▶ Task to carry out
Only lines with the string "network" matter here; gather them from the material below.

***

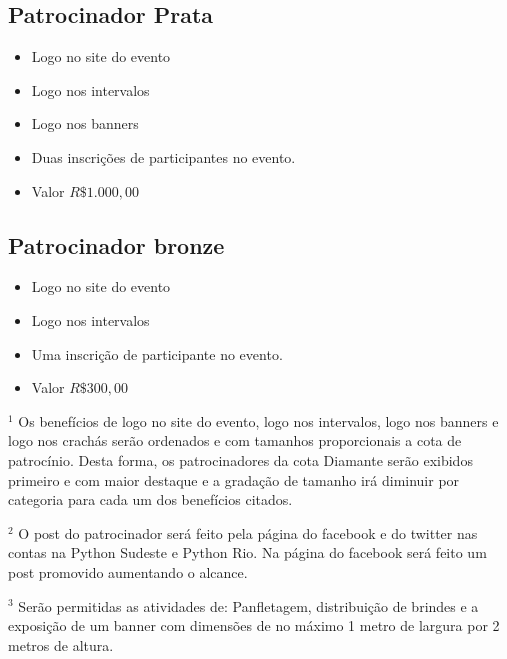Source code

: \documentclass[12pt]{article}
\begin{document}
\subsection{Patrocinador Prata}
    \begin{itemize}[label={}]
    \setlength\itemsep{0.0em}
        \item Logo no site do evento
        \item Logo nos intervalos
        \item Logo nos banners
        \item Duas inscrições de participantes no evento.
        \item Valor $R\$ 1.000,00$
    \end{itemize}
\subsection{Patrocinador bronze}
    \begin{itemize}[label={}]
    \setlength\itemsep{0.0em}
        \item Logo no site do evento
        \item Logo nos intervalos
        \item Uma inscrição de participante no evento.
        \item Valor $R\$ 300,00$
    \end{itemize}

$^1$ Os benefícios de logo no site do evento, logo nos intervalos, logo nos banners e logo nos crachás serão ordenados e com tamanhos proporcionais a cota de patrocínio. Desta forma, os patrocinadores da cota Diamante serão exibidos primeiro e com maior destaque e a gradação de tamanho irá diminuir por categoria para cada um dos benefícios citados.

$^2$ O post do patrocinador será feito pela página do facebook e do twitter nas contas na Python Sudeste e Python Rio. Na página do facebook será feito um post promovido aumentando o alcance.

$^3$ Serão permitidas as atividades de: Panfletagem, distribuição de brindes e a exposição de um  banner com dimensões de no máximo 1 metro de largura por 2 metros de  altura.
\end{document}
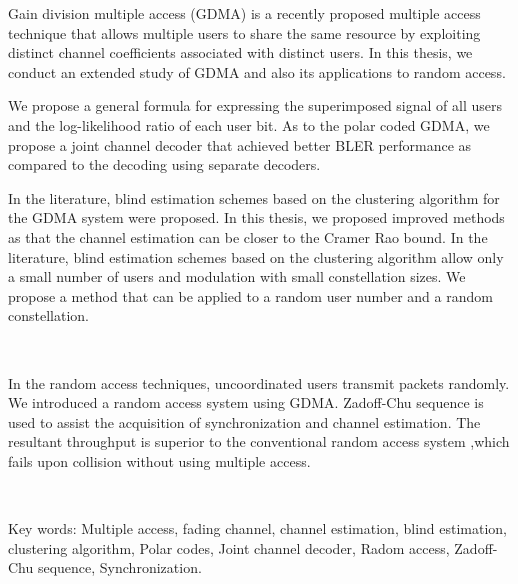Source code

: \begin{abstractEN}

Gain division multiple access (GDMA) is a recently proposed multiple access technique that allows multiple users to share the same resource by exploiting distinct channel coefficients associated with distinct users. In this thesis, we conduct an extended study of GDMA and also its applications to random access.

We propose a general formula for expressing the superimposed signal of all users and the log-likelihood ratio of each user bit.  As to the polar coded GDMA, we propose a joint channel decoder that achieved better BLER performance as compared to the decoding using separate decoders.

In the literature, blind estimation schemes based on the clustering algorithm for the GDMA system were proposed.  In this thesis, we proposed improved methods as that the channel estimation can be closer to the Cramer Rao bound.   In the literature, blind estimation schemes based on the clustering algorithm allow only a small number of users and modulation with small constellation sizes.  We propose a method that can be applied to a random user number and a random constellation. 

\

In the random access techniques, uncoordinated users transmit packets randomly. We introduced a random access system using GDMA.  Zadoff-Chu sequence is used to assist the acquisition of synchronization and channel estimation. The resultant throughput is superior to the conventional random access system ,which fails upon collision without using multiple access.  


\

Key words: Multiple access, fading channel, channel estimation, blind estimation, clustering algorithm, Polar codes, Joint channel  decoder, Radom access, Zadoff-Chu sequence, Synchronization.

\end{abstractEN}
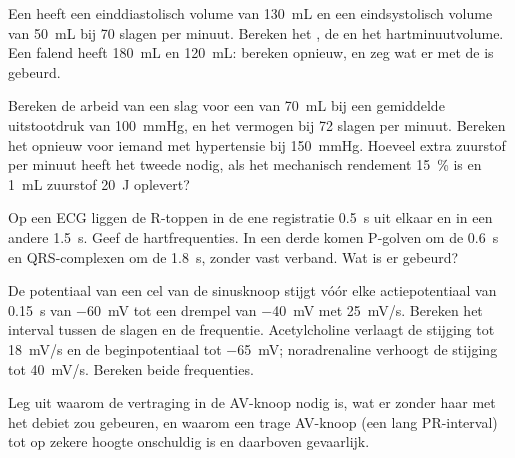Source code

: \begin{exercise}[$\star\star$]\label{exo:b2:heart:5}
Een  heeft een einddiastolisch volume van \qty{130}{mL} en een
eindsystolisch volume van \qty{50}{mL} bij 70 slagen per minuut. Bereken het
, de  en het hartminuutvolume. Een falend  heeft
\qty{180}{mL} en \qty{120}{mL}: bereken opnieuw, en zeg wat er met de
 is gebeurd.
\end{exercise}

\begin{exercise}[$\star\star$]\label{exo:b2:heart:6}
Bereken de arbeid van een slag voor een  van \qty{70}{mL} bij een
gemiddelde uitstootdruk van \qty{100}{mmHg}, en het vermogen bij 72 slagen
per minuut. Bereken het opnieuw voor iemand met hypertensie bij
\qty{150}{mmHg}. Hoeveel extra zuurstof per minuut heeft het tweede 
nodig, als het mechanisch rendement \qty{15}{\%} is en \qty{1}{mL} zuurstof
\qty{20}{J} oplevert?
\end{exercise}

\begin{exercise}[$\star\star$]\label{exo:b2:heart:7}
Op een ECG liggen de R-toppen in de ene registratie \qty{0.5}{s} uit elkaar
en in een andere \qty{1.5}{s}. Geef de hartfrequenties. In een derde komen
P-golven om de \qty{0.6}{s} en QRS-complexen om de \qty{1.8}{s}, zonder vast
verband. Wat is er gebeurd?
\end{exercise}

\begin{exercise}[$\star\star$]\label{exo:b2:heart:8}
De potentiaal van een cel van de sinusknoop stijgt vóór elke actiepotentiaal
van \qty{0.15}{s} van \qty{-60}{mV} tot een drempel van \qty{-40}{mV} met
\qty{25}{mV/s}. Bereken het interval tussen de slagen en de frequentie.
Acetylcholine verlaagt de stijging tot \qty{18}{mV/s} en de beginpotentiaal
tot \qty{-65}{mV}; noradrenaline verhoogt de stijging tot
\qty{40}{mV/s}. Bereken beide frequenties.
\end{exercise}

\begin{exercise}[$\star\star$]\label{exo:b2:heart:9}
Leg uit waarom de vertraging in de AV-knoop nodig is, wat er zonder haar met
het debiet zou gebeuren, en waarom een trage AV-knoop (een lang PR-interval)
tot op zekere hoogte onschuldig is en daarboven gevaarlijk.
\end{exercise}

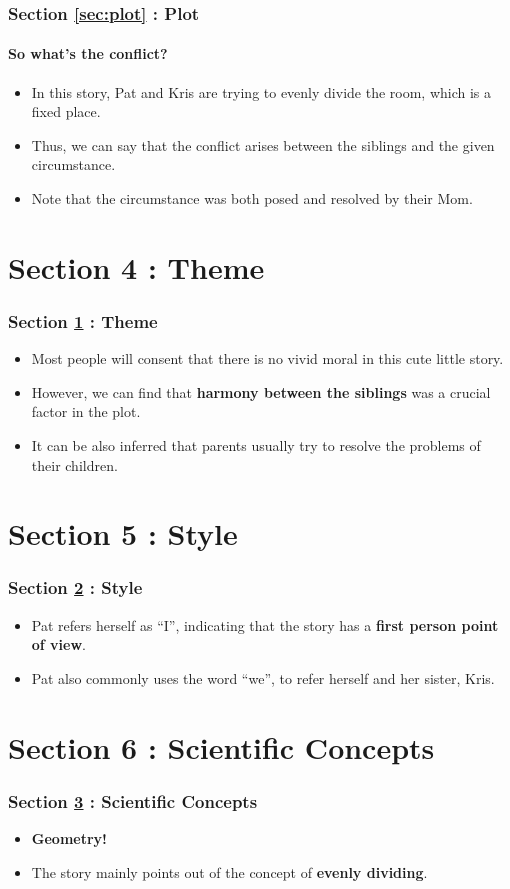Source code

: \documentclass{beamer}
\begin{document}
	\begin{frame}
		\frametitle{Section \ref{sec:plot} : Plot}
		\framesubtitle{So what's the conflict?}
		\begin{itemize}
			\item In this story, Pat and Kris are trying to evenly divide the room, which is a fixed place.
			\item Thus, we can say that the conflict arises {\color{orange}between the siblings and the given circumstance}.
			\item Note that the circumstance was both posed and resolved by their Mom.
		\end{itemize}
	\end{frame}
	
	\section{Section 4 : Theme}\label{sec:theme}
	\begin{frame}
		\frametitle{Section \ref{sec:theme} : Theme}
		\begin{itemize}
			\item Most people will consent that there is no vivid moral in this cute little story.
			\item However, we can find that {\bf \color{violet} harmony between the siblings} was a crucial factor in the plot.
			\item It can be also inferred that parents usually try to resolve the problems of their children.
		\end{itemize}
	\end{frame}
	
	\section{Section 5 : Style}\label{sec:style}
	\begin{frame}
		\frametitle{Section \ref{sec:style} : Style}
		\begin{itemize}
			\item Pat refers herself as ``I'', indicating that the story has a {\bf first person point of view}.
			\item Pat also commonly uses the word ``we'', to refer herself and her sister, Kris.
		\end{itemize}
	\end{frame}
	
	\section{Section 6 : Scientific Concepts}\label{sec:science}
	\begin{frame}
		\frametitle{Section \ref{sec:science} : Scientific Concepts}
		\begin{itemize}
			\item {\bf Geometry!}
			\item The story mainly points out of the concept of {\bf evenly dividing}.
		\end{itemize}
	\end{frame}
	
\end{document}
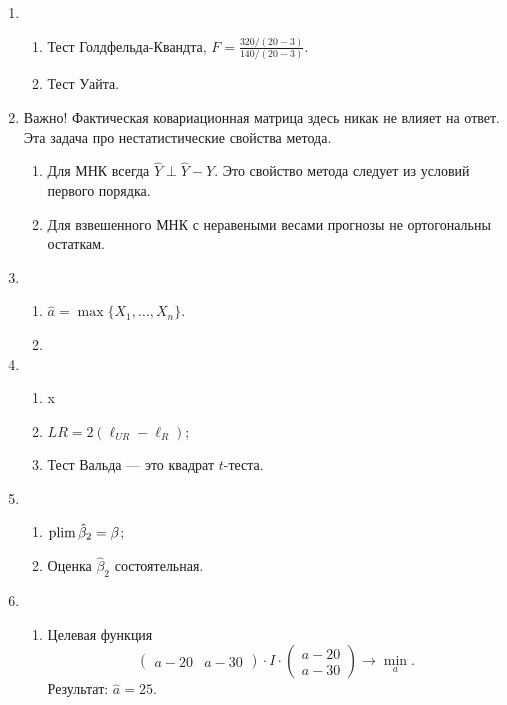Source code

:\begin{enumerate}
    \item 
    \begin{enumerate}
        \item Тест Голдфельда-Квандта, $F=\frac{320/(20-3)}{140/(20-3)}$.
        \item Тест Уайта.
    \end{enumerate}
    \item Важно! Фактическая ковариационная матрица здесь никак не влияет на ответ. 
    Эта задача про нестатистические свойства метода. 
    \begin{enumerate}
        \item Для МНК всегда $\hat Y \perp \hat Y - Y$. Это свойство метода следует из условий первого порядка. 
        \item Для взвешенного МНК с неравеными весами прогнозы не ортогональны остаткам. 
    \end{enumerate}
    \item 
    \begin{enumerate}
        \item $\hat a = \max \{X_1, \ldots, X_n\}$.
        \item 
    \end{enumerate}
    \item 
    \begin{enumerate}
        \item x
        \item $LR = 2(\ell_{UR} - \ell_R)$;
        \item Тест Вальда — это квадрат $t$-теста.
    \end{enumerate}
    \item 
    \begin{enumerate}
        \item $\operatorname*{plim} \hat\beta_2 = \beta$;
        \item Оценка $\hat\beta_2$ состоятельная.
    \end{enumerate}
    \item 
    \begin{enumerate}
        \item Целевая функция
        \[
        \begin{pmatrix} a - 20 & a - 30 \end{pmatrix} \cdot I \cdot \begin{pmatrix} a - 20 \\ a - 30 \end{pmatrix} \to \min_a.
        \]
        Результат: $\hat a = 25$.

\end{enumerate}
\end{enumerate}
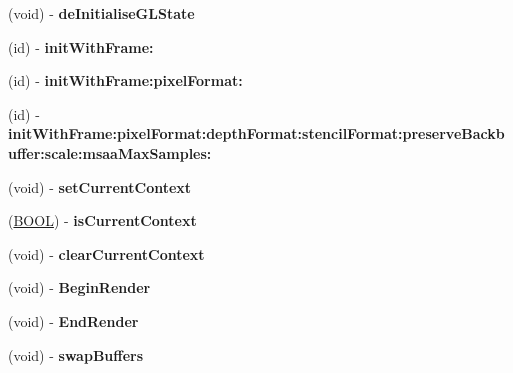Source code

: \begin{DoxyCompactItemize}
\item 
\hypertarget{interface_e_a_g_l_view_a5a32476efbeef3241a173d115716b54e}{(void) -\/ {\bfseries de\+Initialise\+G\+L\+State}}\label{interface_e_a_g_l_view_a5a32476efbeef3241a173d115716b54e}

\item 
\hypertarget{interface_e_a_g_l_view_a78bfbad3ab3a60da454a4b76db073acc}{(id) -\/ {\bfseries init\+With\+Frame\+:}}\label{interface_e_a_g_l_view_a78bfbad3ab3a60da454a4b76db073acc}

\item 
\hypertarget{interface_e_a_g_l_view_ad077ea2ec2ba88da9fac3ef925313482}{(id) -\/ {\bfseries init\+With\+Frame\+:pixel\+Format\+:}}\label{interface_e_a_g_l_view_ad077ea2ec2ba88da9fac3ef925313482}

\item 
\hypertarget{interface_e_a_g_l_view_ac97b73baf3a01c2bae7f76326ab81a93}{(id) -\/ {\bfseries init\+With\+Frame\+:pixel\+Format\+:depth\+Format\+:stencil\+Format\+:preserve\+Backbuffer\+:scale\+:msaa\+Max\+Samples\+:}}\label{interface_e_a_g_l_view_ac97b73baf3a01c2bae7f76326ab81a93}

\item 
\hypertarget{interface_e_a_g_l_view_a7a180c6ef5cbcddf74be6ced6ed91cc0}{(void) -\/ {\bfseries set\+Current\+Context}}\label{interface_e_a_g_l_view_a7a180c6ef5cbcddf74be6ced6ed91cc0}

\item 
\hypertarget{interface_e_a_g_l_view_ab6514f59fa17edd2e7c73a8718869f39}{(\hyperlink{_ice_types_8h_a050c65e107f0c828f856a231f4b4e788}{B\+O\+O\+L}) -\/ {\bfseries is\+Current\+Context}}\label{interface_e_a_g_l_view_ab6514f59fa17edd2e7c73a8718869f39}

\item 
\hypertarget{interface_e_a_g_l_view_a1b05cb2683a0f4316d6ac474b333db01}{(void) -\/ {\bfseries clear\+Current\+Context}}\label{interface_e_a_g_l_view_a1b05cb2683a0f4316d6ac474b333db01}

\item 
\hypertarget{interface_e_a_g_l_view_a953529972b86a3da995438f594a158ba}{(void) -\/ {\bfseries Begin\+Render}}\label{interface_e_a_g_l_view_a953529972b86a3da995438f594a158ba}

\item 
\hypertarget{interface_e_a_g_l_view_a48d7b84825392246761ad2b9171fe70e}{(void) -\/ {\bfseries End\+Render}}\label{interface_e_a_g_l_view_a48d7b84825392246761ad2b9171fe70e}

\item 
\hypertarget{interface_e_a_g_l_view_a9e6bb4e8a5bb54ecffb384abcc154504}{(void) -\/ {\bfseries swap\+Buffers}}\label{interface_e_a_g_l_view_a9e6bb4e8a5bb54ecffb384abcc154504}


\end{DoxyCompactItemize}
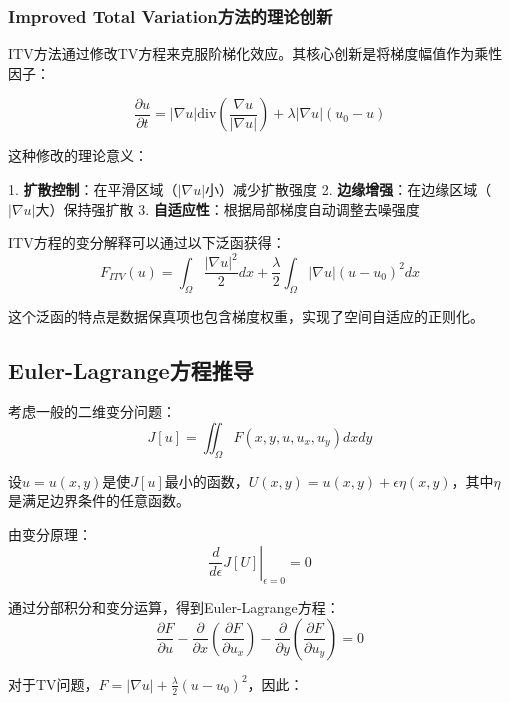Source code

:\documentclass[a4paper,12pt]{ctexart}
\begin{document}
\subsubsection{Improved Total Variation方法的理论创新}

ITV方法通过修改TV方程来克服阶梯化效应。其核心创新是将梯度幅值作为乘性因子：

\begin{equation}
\frac{\partial u}{\partial t} = |\nabla u| \text{div}\left(\frac{\nabla u}{|\nabla u|}\right) + \lambda |\nabla u|(u_0 - u)
\end{equation}

这种修改的理论意义：

1. \textbf{扩散控制}：在平滑区域（$|\nabla u|$小）减少扩散强度
2. \textbf{边缘增强}：在边缘区域（$|\nabla u|$大）保持强扩散
3. \textbf{自适应性}：根据局部梯度自动调整去噪强度

ITV方程的变分解释可以通过以下泛函获得：
\begin{equation}
F_{ITV}(u) = \int_{\Omega} \frac{|\nabla u|^2}{2} dx + \frac{\lambda}{2} \int_{\Omega} |\nabla u| (u - u_0)^2 dx
\end{equation}

这个泛函的特点是数据保真项也包含梯度权重，实现了空间自适应的正则化。

\subsection{Euler-Lagrange方程推导}

考虑一般的二维变分问题：
\begin{equation}
J[u] = \iint_{\Omega} F(x,y,u,u_x,u_y) dx dy
\end{equation}

设$u = u(x,y)$是使$J[u]$最小的函数，$U(x,y) = u(x,y) + \epsilon \eta(x,y)$，其中$\eta$是满足边界条件的任意函数。

由变分原理：
\begin{equation}
\left.\frac{d}{d\epsilon} J[U]\right|_{\epsilon=0} = 0
\end{equation}

通过分部积分和变分运算，得到Euler-Lagrange方程：
\begin{equation}
\frac{\partial F}{\partial u} - \frac{\partial}{\partial x}\left(\frac{\partial F}{\partial u_x}\right) - \frac{\partial}{\partial y}\left(\frac{\partial F}{\partial u_y}\right) = 0
\end{equation}

对于TV问题，$F = |\nabla u| + \frac{\lambda}{2}(u-u_0)^2$，因此：
\end{document}
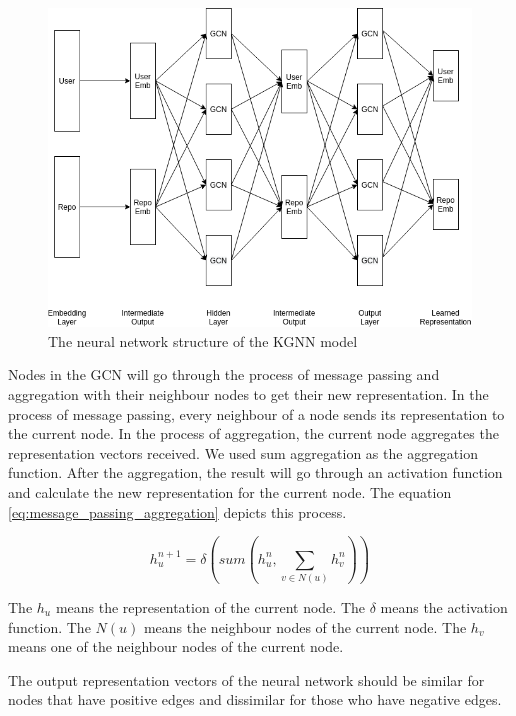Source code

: \documentclass[11pt,twoside]{report}
\begin{document}
\begin{figure}[H]
    \centering
    \includegraphics[scale=0.6]{KGCN Structure.png}
    \caption{The neural network structure of the KGNN model}
    \label{fig:kgnn_structure}
\end{figure}

Nodes in the GCN will go through the process of message passing and aggregation with their neighbour nodes to get their new representation. In the process of message passing, every neighbour of a node sends its representation to the current node. In the process of aggregation, the current node aggregates the representation vectors received. We used sum aggregation as the aggregation function. After the aggregation, the result will go through an activation function and calculate the new representation for the current node. The equation \ref{eq:message_passing_aggregation} depicts this process.

\begin{equation}
    h_u^{n+1}=\delta(sum(h_u^n, \sum_{v\in{N(u)}}h_v^n))
    \label{eq:message_passing_aggregation}
\end{equation}

The $h_u$ means the representation of the current node. The $\delta$ means the activation function. The $N(u)$ means the neighbour nodes of the current node. The $h_v$ means one of the neighbour nodes of the current node.

The output representation vectors of the neural network should be similar for nodes that have positive edges and dissimilar for those who have negative edges.
\end{document}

***

▶ Written reply
    \caption{The neural network structure of the KGNN model}
The output representation vectors of the neural network should be similar for nodes that have positive edges and dissimilar for those who have negative edges.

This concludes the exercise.